▶ [Data to examine]

______________________________

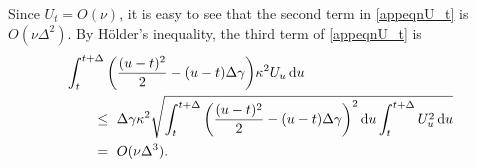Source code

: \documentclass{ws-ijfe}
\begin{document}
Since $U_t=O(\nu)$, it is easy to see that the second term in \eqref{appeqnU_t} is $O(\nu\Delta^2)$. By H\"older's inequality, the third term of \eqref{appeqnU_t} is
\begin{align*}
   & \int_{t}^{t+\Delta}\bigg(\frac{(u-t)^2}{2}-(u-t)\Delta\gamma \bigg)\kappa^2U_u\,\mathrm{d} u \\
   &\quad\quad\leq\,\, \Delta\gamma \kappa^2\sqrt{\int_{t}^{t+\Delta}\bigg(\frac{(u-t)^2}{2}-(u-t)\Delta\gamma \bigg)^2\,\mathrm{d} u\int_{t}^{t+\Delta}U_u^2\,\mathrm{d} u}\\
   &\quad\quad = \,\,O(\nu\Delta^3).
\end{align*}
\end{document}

______________________________

Would you show every line in the data above that contains the string "gamma"?

   & \int_{t}^{t+\Delta}\bigg(\frac{(u-t)^2}{2}-(u-t)\Delta\gamma \bigg)\kappa^2U_u\,\mathrm{d} u \\
   &\quad\quad\leq\,\, \Delta\gamma \kappa^2\sqrt{\int_{t}^{t+\Delta}\bigg(\frac{(u-t)^2}{2}-(u-t)\Delta\gamma \bigg)^2\,\mathrm{d} u\int_{t}^{t+\Delta}U_u^2\,\mathrm{d} u}\\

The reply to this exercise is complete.